Top of SUPPLIED ENTRIES

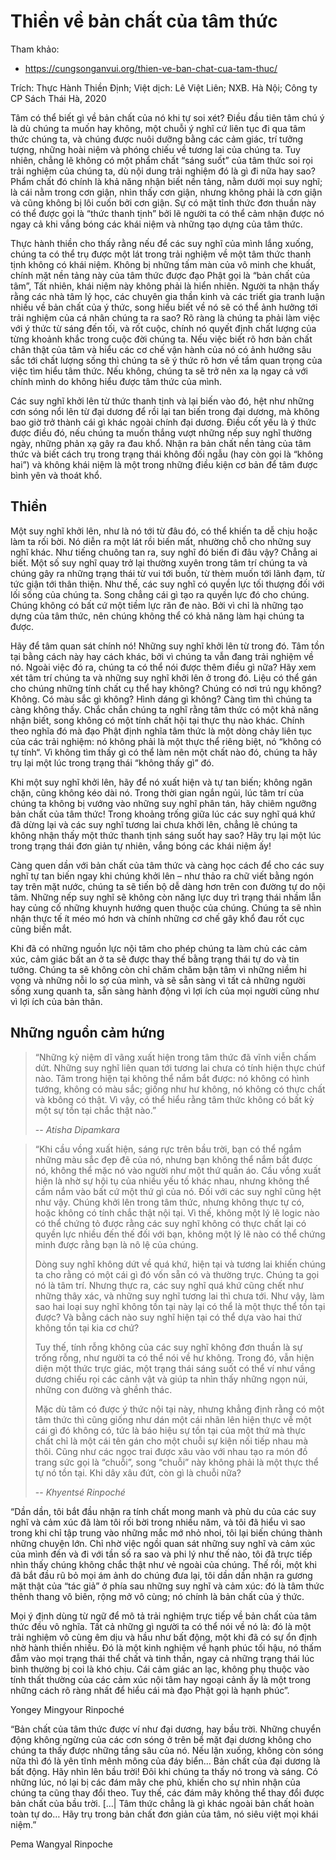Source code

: # Thiền về bản chất của tâm thức

Tham khảo:
- <https://cungsonganvui.org/thien-ve-ban-chat-cua-tam-thuc/>

Trích: Thực Hành Thiền Định; Việt dịch: Lê Việt Liên; NXB. Hà Nội; Công ty CP Sách Thái Hà, 2020

Tâm có thể biết gì về bản chất của nó khi tự soi xét? Điều đầu tiên tâm chú ý là dù chúng ta muốn hay không, một chuỗi ý nghĩ cứ liên tục đi qua tâm thức chúng ta, và chúng được nuôi dưỡng bằng các cảm giác, trí tưởng tượng, những hoài niệm và phóng chiếu về tương lai của chúng ta. Tuy nhiên, chẳng lẽ không có một phẩm chất “sáng suốt” của tâm thức soi rọi trải nghiệm của chúng ta, dù nội dung trải nghiệm đó là gì đi nữa hay sao? Phẩm chất đó chính là khả năng nhận biết nền tảng, nằm dưới mọi suy nghĩ; là cái nằm trong cơn giận, nhìn thấy cơn giận, nhưng không phải là cơn giận và cũng không bị lôi cuốn bởi cơn giận. Sự có mặt tỉnh thức đơn thuần này có thể được gọi là “thức thanh tịnh” bởi lẽ người ta có thể cảm nhận được nó ngay cả khi vắng bóng các khái niệm và những tạo dựng của tâm thức.

Thực hành thiền cho thấy rằng nếu để các suy nghĩ của mình lắng xuống, chúng ta có thể trụ được một lát trong trải nghiệm về một tâm thức thanh tịnh không có khái niệm. Không bị những tấm màn của vô minh che khuất, chính mặt nền tảng này của tâm thức được đạo Phật gọi là “bản chất của tâm”, Tất nhiên, khái niệm này không phải là hiển nhiên. Người ta nhận thấy rằng các nhà tâm lý học, các chuyên gia thần kinh và các triết gia tranh luận nhiều về bản chất của ý thức, song hiểu biết về nó sẽ có thể ảnh hưởng tới trải nghiệm của cá nhân chúng ta ra sao? Rõ ràng là chúng ta phải làm việc với ý thức từ sáng đến tối, và rốt cuộc, chính nó quyết định chất lượng của từng khoảnh khắc trong cuộc đời chúng ta. Nếu việc biết rõ hơn bản chất chân thật của tâm và hiểu các cơ chế vận hành của nó có ảnh hưởng sâu sắc tới chất lượng sống thì chúng ta sẽ ý thức rõ hơn về tầm quan trọng của việc tìm hiểu tâm thức. Nếu không, chúng ta sẽ trở nên xa lạ ngay cả với chính mình do không hiểu được tâm thức của mình.

Các suy nghĩ khởi lên từ thức thanh tịnh và lại biến vào đó, hệt như những cơn sóng nổi lên từ đại dương để rồi lại tan biến trong đại dương, mà không bao giờ trở thành cái gì khác ngoài chính đại dương. Điều cốt yếu là ý thức được điều đó, nếu chúng ta muốn thắng vượt những nếp suy nghĩ thường ngày, những phản xạ gây ra đau khổ. Nhận ra bản chất nền tảng của tâm thức và biết cách trụ trong trạng thái không đối ngẫu (hay còn gọi là “không hai”) và không khái niệm là một trong những điều kiện cơ bản để tâm được bình yên và thoát khổ.

## Thiền

Một suy nghĩ khởi lên, như là nó tới từ đâu đó, có thể khiến ta dễ chịu hoặc làm ta rối bời. Nó diễn ra một lát rồi biến mất, nhường chỗ cho những suy nghĩ khác. Như tiếng chuông tan ra, suy nghĩ đó biến đi đâu vậy? Chẳng ai biết. Một số suy nghĩ quay trở lại thường xuyên trong tâm trí chúng ta và chúng gây ra những trạng thái từ vui tới buồn, từ thèm muốn tới lãnh đạm, từ tức giận tới thân thiện. Như thế, các suy nghĩ có quyền lực tối thượng đối với lối sống của chúng ta. Song chẳng cái gì tạo ra quyền lực đó cho chúng. Chúng không có bất cứ một tiềm lực răn đe nào. Bởi vì chỉ là những tạo dựng của tâm thức, nên chúng không thể có khả năng làm hại chúng ta được.

Hãy để tâm quan sát chính nó! Những suy nghĩ khởi lên từ trong đó. Tâm tồn tại bằng cách này hay cách khác, bởi vì chúng ta vẫn đang trải nghiệm về nó. Ngoài việc đó ra, chúng ta có thể nói được thêm điều gì nữa? Hãy xem xét tâm trí chúng ta và những suy nghĩ khởi lên ở trong đó. Liệu có thể gán cho chúng những tính chất cụ thể hay không? Chúng có nơi trú ngụ không? Không. Có màu sắc gì không? Hình dáng gì không? Càng tìm thì chúng ta càng không thấy. Chắc chắn chúng ta nghĩ rằng tâm thức có một khả năng nhận biết, song không có một tính chất hội tại thực thụ nào khác. Chính theo nghĩa đó mà đạo Phật định nghĩa tâm thức là một dòng chảy liên tục của các trải nghiệm: nó không phải là một thực thể riêng biệt, nó “không có tự tính“. Vì không tìm thấy gì có thể làm nên một chất nào đó, chúng ta hãy trụ lại một lúc trong trạng thái “không thấy gì” đó.

Khi một suy nghĩ khởi lên, hãy để nó xuất hiện và tự tan biến; không ngăn chặn, cũng không kéo dài nó. Trong thời gian ngắn ngủi, lúc tâm trí của chúng ta không bị vướng vào những suy nghĩ phân tán, hãy chiêm ngưỡng bản chất của tâm thức! Trong khoảng trống giữa lúc các suy nghĩ quá khứ đã dừng lại và các suy nghĩ tương lai chưa khởi lên, chẳng lẽ chúng ta không nhận thấy một thức thanh tịnh sáng suốt hay sao? Hãy trụ lại một lúc trong trạng thái đơn giản tự nhiên, vắng bóng các khái niệm ấy!

Càng quen dần với bản chất của tâm thức và càng học cách để cho các suy nghĩ tự tan biến ngay khi chúng khởi lên – như thảo ra chữ viết bằng ngón tay trên mặt nước, chúng ta sẽ tiến bộ dễ dàng hơn trên con đường tự do nội tâm. Những nếp suy nghĩ sẽ không còn năng lực duy trì trạng thái nhầm lẫn hay củng cố những khuynh hướng quen thuộc của chúng. Chúng ta sẽ nhìn nhận thực tế ít méo mó hơn và chính những cơ chế gây khổ đau rốt cục cũng biến mắt.

Khi đã có những nguồn lực nội tâm cho phép chúng ta làm chủ các cảm xúc, cảm giác bất an ở ta sẽ được thay thế bằng trạng thái tự do và tin tưởng. Chúng ta sẽ không còn chỉ chăm chăm bận tâm vì những niềm hi vọng và những nỗi lo sợ của mình, và sẽ sẵn sàng vì tất cả những người sống xung quanh ta, sẵn sàng hành động vì lợi ích của mọi người cũng như vì lợi ích của bản thân.

## Những nguồn cảm hứng

> “Những kỷ niệm dĩ vãng xuất hiện trong tâm thức đã vĩnh viễn chấm dứt. Những suy nghĩ liên quan tới tương lai chưa có tính hiện thực chúf nào. Tâm trong hiện tại không thể nắm bắt được: nó không có hình tướng, không có màu sắc; giống như hư không, nó không có thực chất và kbông có thật. Vì vậy, có thể hiểu rằng tâm thức không có bất kỳ một sự tồn tại chắc thật nào.”
>
> -- <cite>Atisha Dipamkara</cite>

> “Khi cầu vồng xuất hiện, sáng rực trên bầu trời, bạn có thể ngắm những màu sắc đẹp đẽ của nó, nhưng bạn không thể nắm bắt được nó, không thể mặc nó vào người như một thứ quần áo. Cầu vồng xuất hiện là nhờ sự hội tụ của nhiều yếu tố khác nhau, nhưng không thể cầm nắm vào bất cứ một thứ gì của nó. Đối với các suy nghĩ cũng hệt như vậy. Chúng khởi lên trong tâm thức, nhưng không thực tự có, hoặc không có tính chắc thật nội tại. Vì thế, không một lý lẽ logic nào có thể chứng tỏ được rằng các suy nghĩ không có thực chất lại có quyền lực nhiều đến thế đối với bạn, không một lý lẽ nào có thể chứng minh được rằng bạn là nô lệ của chúng.
> 
> Dòng suy nghĩ không dứt về quá khứ, hiện tại và tương lai khiến chúng ta cho rằng có một cái gì đó vốn sẵn có và thường trực. Chúng ta gọi nó là tâm trí. Nhưng thực ra, các suy nghĩ quá khứ cũng chết như những thây xác, và những suy nghĩ tương lai thì chưa tới. Như vậy, làm sao hai loại suy nghĩ không tồn tại này lại có thể là một thực thể tồn tại được? Và bằng cách nào suy nghĩ hiện tại có thể dựa vào hai thứ không tồn tại kia cơ chứ?
>
> Tuy thế, tính rỗng không của các suy nghĩ không đơn thuần là sự trống rỗng, như người ta có thể nói về hư không. Trong đó, vẫn hiện diện một thức trực giác, một trạng thái sáng suốt có thể ví như vầng dương chiếu rọi các cảnh vật và giúp ta nhìn thấy những ngọn núi, những con đường và ghềnh thác.
>
> Mặc dù tâm có được ý thức nội tại này, nhưng khẳng định rằng có một tâm thức thì cũng giống như dán một cái nhãn lên hiện thực về một cái gì đó không có, tức là báo hiệu sự tồn tại của một thứ mà thực chất chỉ là một cái tên gán cho một chuỗi sự kiện nối tiếp nhau mà thôi. Cũng như các ngọc trai được xâu vào với nhau tạo ra món đồ trang sức gọi là “chuỗi”, song “chuỗi” này không phải là một thực thể tự nó tồn tại. Khi dây xâu đứt, còn gì là chuỗi nữa?
>
> -- <cite>Khyentsé Rinpoché</cite>

“Dần dần, tôi bắt đầu nhận ra tính chất mong manh và phù du của các suy nghĩ và cảm xúc đã làm tôi rối bời trong nhiều năm, và tôi đã hiểu vì sao trong khi chỉ tập trung vào những mắc mớ nhỏ nhoi, tôi lại biến chúng thành những chuyện lớn. Chỉ nhờ việc ngồi quan sát những suy nghĩ và cảm xúc của mình đến và đi với tần số ra sao và phi lý như thế nào, tôi đã trực tiếp nhìn thấy chúng không chắc thật như vẻ ngoài của chúng. Thế rồi, một khi đã bắt đầu rũ bỏ mọi ám ảnh do chúng đưa lại, tôi dần dần nhận ra gương mặt thật của “tác giả” ở phía sau những suy nghĩ và cảm xúc: đó là tâm thức thênh thang vô biên, rộng mở vô cùng; nó chính là bản chất của ý thức.

Mọi ý định dùng từ ngữ để mô tả trải nghiệm trực tiếp về bản chất của tâm thức đều vô nghĩa. Tất cả những gì người ta có thể nói về nó là: đó là một trải nghiệm vô cùng êm dịu và hầu như bất động, một khi đã có sự ổn định nhờ hành thiền nhiều. Đó là một kinh nghiệm về hạnh phúc tối hậu, nó thấm đẫm vào mọi trạng thái thể chất và tinh thần, ngay cả những trạng thái lúc bình thường bị coi là khó chịu. Cái cảm giác an lạc, không phụ thuộc vào tính thất thường của các cảm xúc nội tâm hay ngoại cảnh ấy là một trong những cách rõ ràng nhất để hiểu cái mà đạo Phật gọi là hạnh phúc”.

Yongey Mingyour Rinpoché

“Bản chất của tâm thức được ví như đại dương, hay bầu trời. Những chuyển động không ngừng của các cơn sóng ở trên bề mặt đại dương không cho chúng ta thấy được những tầng sâu của nó. Nếu lặn xuống, không còn sóng nữa thì đó là yên tĩnh mênh mông của đáy biển… Bản chất của đại dương là bất động. Hãy nhìn lên bầu trời! Đôi khi chúng ta thấy nó trong và sáng. Có những lúc, nó lại bị các đám mây che phủ, khiến cho sự nhìn nhận của chúng ta cũng thay đổi theo. Tuy thế, các đám mây không thể thay đổi được bản chất của bầu trời. […| Tâm thức chẳng là gì khác ngoài bản chất hoàn toàn tự do… Hãy trụ trong bản chất đơn giản của tâm, nó siêu việt mọi khái niệm.”

Pema Wangyal Rinpoche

Bottom of SUPPLIED ENTRIES

## [THE TASK]
Copy out each line of the data containing the string "cite".

## [EXERCISE SOLUTION]
> -- <cite>Atisha Dipamkara</cite>
> -- <cite>Khyentsé Rinpoché</cite>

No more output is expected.